There is a reason why 67% of married women in America still wear the perfume they wore on their wedding day. Weddings are typically regarded as the most important day of one's life--as it bonds two people together--and each detail from them is to be savored. Despite a common understanding of the importance of one's wedding day, debates constantly arise over whether or not one should spend a lot of money on it. However, due to the singularity of the event and the level of importance it has on life, the celebration is priceless.
The wedding day is a staple in most religions and countries and also serves to unify and reunite people. By inviting more people to a wedding, one indirectly shows a deeper appreciation for their loved ones--even if it is more costly. Studies show that a higher wedding attendance actually correlates to a lower divorce rate. Other benefits of inviting more people to a wedding would be the simple fact that larger weddings typically yield larger--or at least more--gifts.
Additionally, as a 2017 The Knot survey reveals, couples are moving away from 'black-tie' events and seeing the value in spending money on 'incorporating cultural and religious traditions, such as a Chinese tea ceremony or traditional hora Jewish dance,' which personalize their experiences.
Despite being only a day, a wedding lasts a lifetime. The memories created are cultivated and cherished forever. And those with the financial means necessary to afford a large wedding have no reason not to do so.
A wedding is, at its core, a celebration of family and love, and that often gets lost in the self-induced pressure to have it be 'perfect.' Instead of spending thousands of dollars on a lavish ceremony, it is better to downsize and focus on what is really important.
Expectations and traditions often force couples into paying vast amounts of money for things like venues, food, and decorations, but they often regret their exorbitant spending afterward. There shouldn't be stress and pressure about a day of celebration, and bickering over the details of wedding planning can even cause couples to cancel their engagement altogether. According to a survey conducted by WP Diamonds, around 20% of all engaged couples call it off before the ceremony.
There are also practical, less romantic reasons to spend less on your big day. A wedding marks the beginning of a new life together with another person, and you don't want to start that new life saddled with debts. By cutting back on your wedding, you will also have more to spend on a honeymoon or a down payment for a house.
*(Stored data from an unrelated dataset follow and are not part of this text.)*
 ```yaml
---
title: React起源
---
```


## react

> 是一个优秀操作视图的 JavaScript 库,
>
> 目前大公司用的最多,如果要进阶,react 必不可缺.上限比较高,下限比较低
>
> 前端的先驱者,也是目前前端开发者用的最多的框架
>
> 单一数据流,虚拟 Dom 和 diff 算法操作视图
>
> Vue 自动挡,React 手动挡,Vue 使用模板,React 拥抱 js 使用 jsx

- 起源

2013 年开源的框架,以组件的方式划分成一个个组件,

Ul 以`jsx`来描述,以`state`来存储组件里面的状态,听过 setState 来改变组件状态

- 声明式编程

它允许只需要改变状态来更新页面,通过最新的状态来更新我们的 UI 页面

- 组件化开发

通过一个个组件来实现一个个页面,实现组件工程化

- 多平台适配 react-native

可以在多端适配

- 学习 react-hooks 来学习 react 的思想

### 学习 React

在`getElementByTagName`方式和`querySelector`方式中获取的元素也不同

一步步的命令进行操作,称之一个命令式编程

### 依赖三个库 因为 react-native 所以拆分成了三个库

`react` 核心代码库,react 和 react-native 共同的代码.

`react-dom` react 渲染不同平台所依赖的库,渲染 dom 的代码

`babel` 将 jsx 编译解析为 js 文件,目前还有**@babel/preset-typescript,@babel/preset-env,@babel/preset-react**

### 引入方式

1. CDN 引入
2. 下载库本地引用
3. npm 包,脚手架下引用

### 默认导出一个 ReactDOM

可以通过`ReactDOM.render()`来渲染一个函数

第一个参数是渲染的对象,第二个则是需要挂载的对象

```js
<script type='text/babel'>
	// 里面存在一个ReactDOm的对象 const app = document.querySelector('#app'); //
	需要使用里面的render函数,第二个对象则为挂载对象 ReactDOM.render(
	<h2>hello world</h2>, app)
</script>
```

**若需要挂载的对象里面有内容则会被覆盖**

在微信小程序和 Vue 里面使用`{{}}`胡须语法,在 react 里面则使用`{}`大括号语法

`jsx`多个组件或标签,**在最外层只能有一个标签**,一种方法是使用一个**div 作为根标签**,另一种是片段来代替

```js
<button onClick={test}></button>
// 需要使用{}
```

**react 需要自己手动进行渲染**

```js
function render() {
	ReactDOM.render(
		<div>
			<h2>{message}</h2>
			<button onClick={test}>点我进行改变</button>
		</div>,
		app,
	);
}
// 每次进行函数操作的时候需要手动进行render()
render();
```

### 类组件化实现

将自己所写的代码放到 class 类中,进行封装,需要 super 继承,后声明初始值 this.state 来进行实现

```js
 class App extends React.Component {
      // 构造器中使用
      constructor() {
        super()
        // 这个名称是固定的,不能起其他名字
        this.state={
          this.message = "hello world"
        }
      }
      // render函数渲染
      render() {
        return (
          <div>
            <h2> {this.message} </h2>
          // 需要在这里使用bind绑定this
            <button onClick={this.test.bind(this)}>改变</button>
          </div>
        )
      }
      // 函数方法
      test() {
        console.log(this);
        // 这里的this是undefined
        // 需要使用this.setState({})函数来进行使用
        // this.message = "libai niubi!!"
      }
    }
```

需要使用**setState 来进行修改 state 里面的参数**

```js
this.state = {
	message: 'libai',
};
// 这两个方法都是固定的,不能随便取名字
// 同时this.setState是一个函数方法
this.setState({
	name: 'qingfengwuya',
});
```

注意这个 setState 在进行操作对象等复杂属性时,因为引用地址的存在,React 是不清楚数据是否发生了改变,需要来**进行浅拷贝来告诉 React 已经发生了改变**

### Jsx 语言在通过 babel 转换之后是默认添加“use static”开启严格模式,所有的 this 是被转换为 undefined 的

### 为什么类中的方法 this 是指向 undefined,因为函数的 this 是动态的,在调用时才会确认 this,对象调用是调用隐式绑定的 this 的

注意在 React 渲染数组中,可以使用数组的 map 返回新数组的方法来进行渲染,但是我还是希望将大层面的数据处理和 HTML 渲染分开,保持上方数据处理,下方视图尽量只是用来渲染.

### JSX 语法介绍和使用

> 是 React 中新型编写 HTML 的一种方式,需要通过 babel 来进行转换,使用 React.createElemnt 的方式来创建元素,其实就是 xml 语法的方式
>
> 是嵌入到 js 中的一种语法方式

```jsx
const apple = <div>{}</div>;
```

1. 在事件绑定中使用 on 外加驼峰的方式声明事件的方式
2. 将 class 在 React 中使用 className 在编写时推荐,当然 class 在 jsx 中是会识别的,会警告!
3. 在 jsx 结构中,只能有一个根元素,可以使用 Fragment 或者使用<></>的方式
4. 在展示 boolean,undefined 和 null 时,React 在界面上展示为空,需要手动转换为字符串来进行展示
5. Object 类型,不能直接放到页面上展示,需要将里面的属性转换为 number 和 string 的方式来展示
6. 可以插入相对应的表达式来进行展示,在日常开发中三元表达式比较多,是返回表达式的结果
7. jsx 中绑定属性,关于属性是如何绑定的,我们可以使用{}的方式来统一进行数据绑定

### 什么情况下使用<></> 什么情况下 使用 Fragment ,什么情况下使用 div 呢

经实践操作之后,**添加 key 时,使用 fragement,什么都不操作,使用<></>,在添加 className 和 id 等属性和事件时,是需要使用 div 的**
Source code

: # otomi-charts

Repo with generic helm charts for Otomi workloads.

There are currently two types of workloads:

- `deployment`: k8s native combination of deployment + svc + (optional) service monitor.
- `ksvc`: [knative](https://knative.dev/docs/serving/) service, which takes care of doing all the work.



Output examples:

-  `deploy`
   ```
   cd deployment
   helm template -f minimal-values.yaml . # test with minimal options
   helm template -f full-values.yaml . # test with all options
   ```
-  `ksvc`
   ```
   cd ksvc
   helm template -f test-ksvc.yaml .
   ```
Millennials are already marrying later in life because of their college loans and other debts; many simply don't have the funds necessary to throw a large, expensive wedding like the generations before them.
As long as you and your partner get to share your special day with the people that you love, nothing else matters. Instead of getting caught up in materialistic details, couples planning their weddings should focus on celebrating their love in a way that makes them feel comfortable.